■ TASK STATEMENT
Wherever the string "incoming" appears in a line of the listing below, report that line.

- - - -

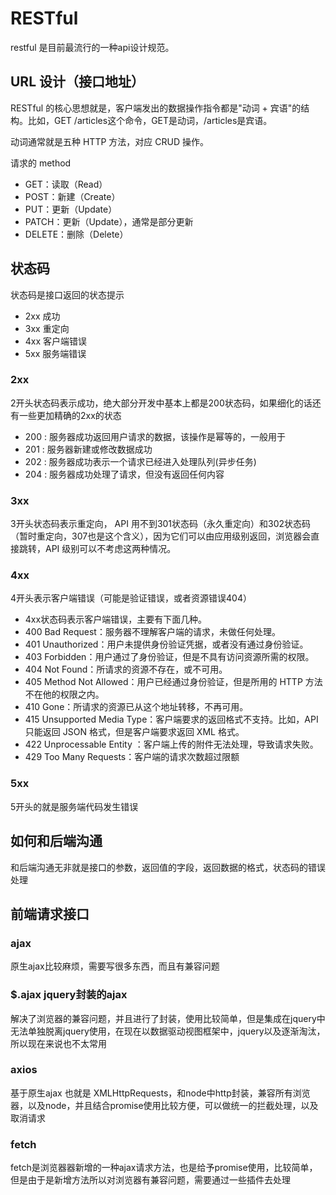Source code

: # RESTful
restful 是目前最流行的一种api设计规范。

## URL 设计（接口地址）
RESTful 的核心思想就是，客户端发出的数据操作指令都是"动词 + 宾语"的结构。比如，GET /articles这个命令，GET是动词，/articles是宾语。

动词通常就是五种 HTTP 方法，对应 CRUD 操作。

请求的 method 
* GET：读取（Read）
* POST：新建（Create）
* PUT：更新（Update）
* PATCH：更新（Update），通常是部分更新
* DELETE：删除（Delete）

## 状态码
状态码是接口返回的状态提示

* 2xx   成功
* 3xx   重定向
* 4xx   客户端错误
* 5xx   服务端错误
  
### 2xx
2开头状态码表示成功，绝大部分开发中基本上都是200状态码，如果细化的话还有一些更加精确的2xx的状态
* 200 : 服务器成功返回用户请求的数据，该操作是幂等的，一般用于 
* 201 : 服务器新建或修改数据成功
* 202 : 服务器成功表示一个请求已经进入处理队列(异步任务)
* 204 : 服务器成功处理了请求，但没有返回任何内容

### 3xx
3开头状态码表示重定向， API 用不到301状态码（永久重定向）和302状态码（暂时重定向，307也是这个含义），因为它们可以由应用级别返回，浏览器会直接跳转，API 级别可以不考虑这两种情况。

### 4xx
4开头表示客户端错误（可能是验证错误，或者资源错误404）
* 4xx状态码表示客户端错误，主要有下面几种。
* 400 Bad Request：服务器不理解客户端的请求，未做任何处理。
* 401 Unauthorized：用户未提供身份验证凭据，或者没有通过身份验证。
* 403 Forbidden：用户通过了身份验证，但是不具有访问资源所需的权限。
* 404 Not Found：所请求的资源不存在，或不可用。
* 405 Method Not Allowed：用户已经通过身份验证，但是所用的 HTTP 方法不在他的权限之内。
* 410 Gone：所请求的资源已从这个地址转移，不再可用。
* 415 Unsupported Media Type：客户端要求的返回格式不支持。比如，API 只能返回 JSON 格式，但是客户端要求返回 XML 格式。
* 422 Unprocessable Entity ：客户端上传的附件无法处理，导致请求失败。
* 429 Too Many Requests：客户端的请求次数超过限额

### 5xx
5开头的就是服务端代码发生错误

## 如何和后端沟通
和后端沟通无非就是接口的参数，返回值的字段，返回数据的格式，状态码的错误处理

## 前端请求接口

### ajax 
原生ajax比较麻烦，需要写很多东西，而且有兼容问题

### $.ajax jquery封装的ajax
解决了浏览器的兼容问题，并且进行了封装，使用比较简单，但是集成在jquery中无法单独脱离jquery使用，在现在以数据驱动视图框架中，jquery以及逐渐淘汰，所以现在来说也不太常用

### axios 
基于原生ajax 也就是 XMLHttpRequests，和node中http封装，兼容所有浏览器，以及node，并且结合promise使用比较方便，可以做统一的拦截处理，以及取消请求

### fetch
fetch是浏览器器新增的一种ajax请求方法，也是给予promise使用，比较简单，但是由于是新增方法所以对浏览器有兼容问题，需要通过一些插件去处理


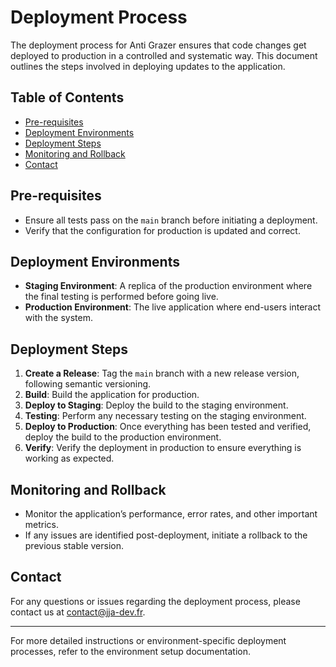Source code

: # Deployment Process

The deployment process for Anti Grazer ensures that code changes get deployed to production in a controlled and systematic way. This document outlines the steps involved in deploying updates to the application.

## Table of Contents

- [Pre-requisites](#pre-requisites)
- [Deployment Environments](#deployment-environments)
- [Deployment Steps](#deployment-steps)
- [Monitoring and Rollback](#monitoring-and-rollback)
- [Contact](#contact)

## Pre-requisites

- Ensure all tests pass on the `main` branch before initiating a deployment.
- Verify that the configuration for production is updated and correct.

## Deployment Environments

- **Staging Environment**: A replica of the production environment where the final testing is performed before going live.
- **Production Environment**: The live application where end-users interact with the system.

## Deployment Steps

1. **Create a Release**: Tag the `main` branch with a new release version, following semantic versioning.
2. **Build**: Build the application for production.
3. **Deploy to Staging**: Deploy the build to the staging environment.
4. **Testing**: Perform any necessary testing on the staging environment.
5. **Deploy to Production**: Once everything has been tested and verified, deploy the build to the production environment.
6. **Verify**: Verify the deployment in production to ensure everything is working as expected.

## Monitoring and Rollback

- Monitor the application’s performance, error rates, and other important metrics.
- If any issues are identified post-deployment, initiate a rollback to the previous stable version.

## Contact

For any questions or issues regarding the deployment process, please contact us at [contact@jja-dev.fr](mailto:contact@jja-dev.fr).

---

For more detailed instructions or environment-specific deployment processes, refer to the environment setup documentation.
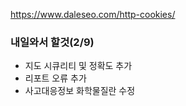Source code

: https://www.daleseo.com/http-cookies/

### 내일와서 할것(2/9)
 - 지도 시큐리티 및 정확도 추가
 - 리포트 오류 추가
 - 사고대응정보 화학물질란 수정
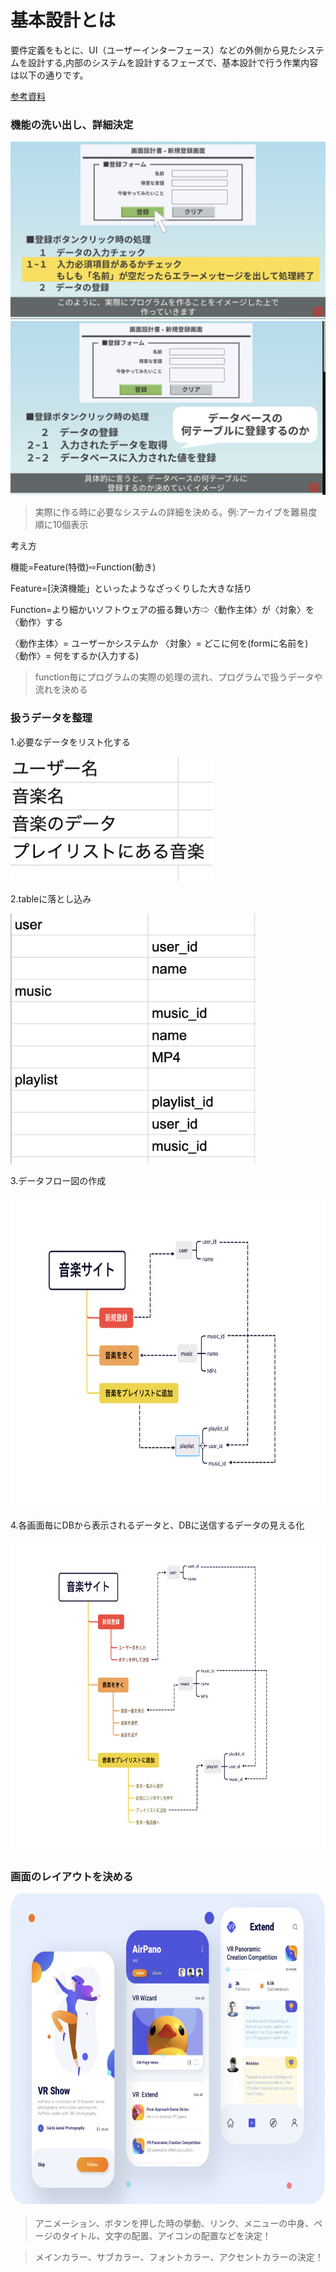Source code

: # 基本設計とは

要件定義をもとに、UI（ユーザーインターフェース）などの外側から見たシステムを設計する,内部のシステムを設計するフェーズで、基本設計で行う作業内容は以下の通りです。

[参考資料](https://anken-hyouban.com/blog/2019/11/20/basic-design/)

### 機能の洗い出し、詳細決定

<img src="./img/詳細決定001.png">

<img src="./img/詳細決定002.png">

> 実際に作る時に必要なシステムの詳細を決める。例:アーカイブを難易度順に10個表示

考え方

機能=Feature(特徴)⇨Function(動き)

Feature=[決済機能」といったようなざっくりした大きな括り

Function=より細かいソフトウェアの振る舞い方⇨〈動作主体〉が〈対象〉を〈動作〉する

〈動作主体〉= ユーザーかシステムか
〈対象〉= どこに何を(formに名前を)
〈動作〉= 何をするか(入力する)

> function毎にプログラムの実際の処理の流れ、プログラムで扱うデータや流れを決める

### 扱うデータを整理

1.必要なデータをリスト化する

  <img src="./img/DB設計001.png" height="200px">

2.tableに落とし込み

  <img src="./img/DB設計002.png" height="400px">

3.データフロー図の作成

  <img src="./img/DB設計003.png" height="500px">

4.各画面毎にDBから表示されるデータと、DBに送信するデータの見える化

<img src="./img/DB設計004.png" height="500px">

### 画面のレイアウトを決める

<img src="./img/レイアウト.png" height="500px">

> アニメーション、ボタンを押した時の挙動、リンク、メニューの中身、ページのタイトル、文字の配置、アイコンの配置などを決定！

> メインカラー、サブカラー、フォントカラー、アクセントカラーの決定！
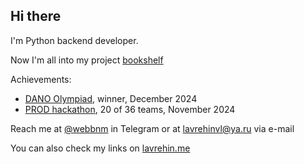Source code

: ## Hi there 

I'm Python backend developer.

Now I'm all into my project [bookshelf](https://t.me/webbshelf)

Achievements:
- [DANO Olympiad](https://dano.hse.ru), winner, December 2024
- [PROD hackathon](https://prodcontest.ru), 20 of 36 teams, November 2024
  
Reach me at [@webbnm](https://t.me/webbnm) in Telegram or at [lavrehinvl@ya.ru](mailto:lavrehinvl@ya.ru) via e-mail

You can also check my links on [lavrehin.me](https://lavrehin.me)
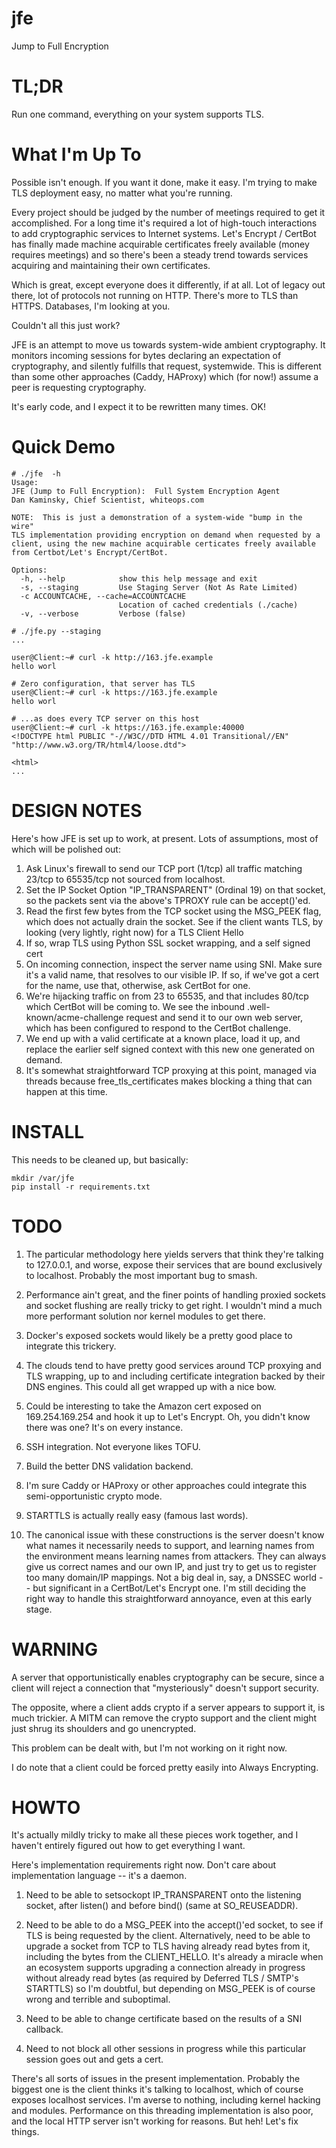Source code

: # jfe
Jump to Full Encryption

# TL;DR

Run one command, everything on your system supports TLS.

# What I'm Up To
Possible isn't enough.  If you want it done, make it easy.  I'm trying to make TLS deployment easy,
no matter what you're running.

Every project should be judged by the number of meetings required to get it accomplished.  For a long
time it's required a lot of high-touch interactions to add cryptographic services to Internet systems.
Let's Encrypt / CertBot has finally made machine acquirable certificates freely available (money
requires meetings) and so there's been a steady trend towards services acquiring and maintaining
their own certificates.

Which is great, except everyone does it differently, if at all.  Lot of legacy out there, lot of
protocols not running on HTTP.  There's more to TLS than HTTPS.  Databases,
I'm looking at you.

Couldn't all this just work?

JFE is an attempt to move us towards system-wide ambient cryptography.  It monitors incoming sessions
for bytes declaring an expectation of cryptography, and silently fulfills that request, systemwide.
This is different than some other approaches (Caddy, HAProxy) which (for now!)
assume a peer is requesting cryptography.

It's early code, and I expect it to be rewritten many times.  OK!

# Quick Demo
    # ./jfe  -h
    Usage: 
    JFE (Jump to Full Encryption):  Full System Encryption Agent
    Dan Kaminsky, Chief Scientist, whiteops.com
    
    NOTE:  This is just a demonstration of a system-wide "bump in the wire"
    TLS implementation providing encryption on demand when requested by a
    client, using the new machine acquirable certicates freely available
    from Certbot/Let's Encrypt/CertBot.
    
    Options:
      -h, --help            show this help message and exit
      -s, --staging         Use Staging Server (Not As Rate Limited)
      -c ACCOUNTCACHE, --cache=ACCOUNTCACHE
                            Location of cached credentials (./cache)
      -v, --verbose         Verbose (false)
    
    # ./jfe.py --staging
    ...
    
    user@Client:~# curl -k http://163.jfe.example
    hello worl
    
    # Zero configuration, that server has TLS
    user@Client:~# curl -k https://163.jfe.example
    hello worl
    
    # ...as does every TCP server on this host
    user@Client:~# curl -k https://163.jfe.example:40000
    <!DOCTYPE html PUBLIC "-//W3C//DTD HTML 4.01 Transitional//EN" "http://www.w3.org/TR/html4/loose.dtd">
    
    <html>
    ...    

# DESIGN NOTES

Here's how JFE is set up to work, at present.  Lots of assumptions, most of which
will be polished out:

1. Ask Linux's firewall to send our TCP port (1/tcp) all traffic matching 23/tcp
   to 65535/tcp not sourced from localhost.
2. Set the IP Socket Option "IP_TRANSPARENT" (Ordinal 19) on that socket, so the
   packets sent via the above's TPROXY rule can be accept()'ed.
3. Read the first few bytes from the TCP socket using the MSG_PEEK flag, which
   does not actually drain the socket.  See if the client wants TLS, by looking
   (very lightly, right now) for a TLS Client Hello
4. If so, wrap TLS using Python SSL socket wrapping, and a self signed cert
5. On incoming connection, inspect the server name using SNI.  Make sure it's
   a valid name, that resolves to our visible IP.  If so, if we've got a cert
   for the name, use that, otherwise, ask CertBot for one.
6. We're hijacking traffic on from 23 to 65535, and that includes 80/tcp which
   CertBot will be coming to.  We see the inbound .well-known/acme-challenge
   request and send it to our own web server, which has been configured to
   respond to the CertBot challenge.
7. We end up with a valid certificate at a known place, load it up, and replace
   the earlier self signed context with this new one generated on demand.
8. It's somewhat straightforward TCP proxying at this point, managed via threads
   because free_tls_certificates makes blocking a thing that can happen at this time.

# INSTALL
This needs to be cleaned up, but basically:

    mkdir /var/jfe
    pip install -r requirements.txt

# TODO

1) The particular methodology here yields servers that think they're talking
to 127.0.0.1, and worse, expose their services that are bound exclusively
to localhost.  Probably the most important bug to smash.

2) Performance ain't great, and the finer points of handling proxied sockets
and socket flushing are really tricky to get right.  I wouldn't mind a
much more performant solution nor kernel modules to get there.

3) Docker's exposed sockets would likely be a pretty good place
to integrate this trickery.

4) The clouds tend to have pretty good services around TCP proxying
and TLS wrapping, up to and including certificate integration backed
by their DNS engines.  This could all get wrapped up with a nice bow.

5) Could be interesting to take the Amazon cert exposed on 169.254.169.254
and hook it up to Let's Encrypt.  Oh, you didn't know there was one?
It's on every instance.

6) SSH integration.  Not everyone likes TOFU.

7) Build the better DNS validation backend.

8) I'm sure Caddy or HAProxy or other approaches could integrate this
semi-opportunistic crypto mode.

9) STARTTLS is actually really easy (famous last words).

10) The canonical issue with these constructions is the server doesn't know
what names it necessarily needs to support, and learning names from the
environment means learning names from attackers.  They can always give us
correct names and our own IP, and just try to get us to register too many
domain/IP mappings.  Not a big deal in, say, a DNSSEC world -- but significant
in a CertBot/Let's Encrypt one.  I'm still deciding the right way to handle
this straightforward annoyance, even at this early stage.

# WARNING

A server that opportunistically enables cryptography can be secure,
since a client will reject a connection that "mysteriously" doesn't
support security.

The opposite, where a client adds crypto if a server appears to support
it, is much trickier.  A MITM can remove the crypto support and the client
might just shrug its shoulders and go unencrypted.

This problem can be dealt with, but I'm not working on it right now.

I do note that a client could be forced pretty easily into Always Encrypting.

# HOWTO
It's actually mildly tricky to make all these pieces work together,
and I haven't entirely figured out how to get everything I want.

Here's implementation requirements right now.  Don't care about
implementation language -- it's a daemon.

1) Need to be able to setsockopt IP_TRANSPARENT onto the listening
socket, after listen() and before bind() (same at SO_REUSEADDR).

2) Need to be able to do a MSG_PEEK into the accept()'ed socket,
to see if TLS is being requested by the client.  Alternatively, need
to be able to upgrade a socket from TCP to TLS having already read
bytes from it, including the bytes from the CLIENT_HELLO.  It's already
a miracle when an ecosystem supports upgrading a connection already in
progress without already read bytes (as required by Deferred TLS / SMTP's
STARTTLS) so I'm doubtful, but depending on MSG_PEEK is of course
wrong and terrible and suboptimal.

3) Need to be able to change certificate based on the results of a
SNI callback.

4) Need to not block all other sessions in progress while this particular
session goes out and gets a cert.

There's all sorts of issues in the present implementation.  Probably the
biggest one is the client thinks it's talking to localhost, which of course
exposes localhost services.  I'm averse to nothing, including kernel hacking
and modules.  Performance on this threading implementation is also poor,
and the local HTTP server isn't working for reasons.  But heh!  Let's fix things.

- - - -

■ EXERCISE RESULT
JFE is an attempt to move us towards system-wide ambient cryptography.  It monitors incoming sessions
5. On incoming connection, inspect the server name using SNI.  Make sure it's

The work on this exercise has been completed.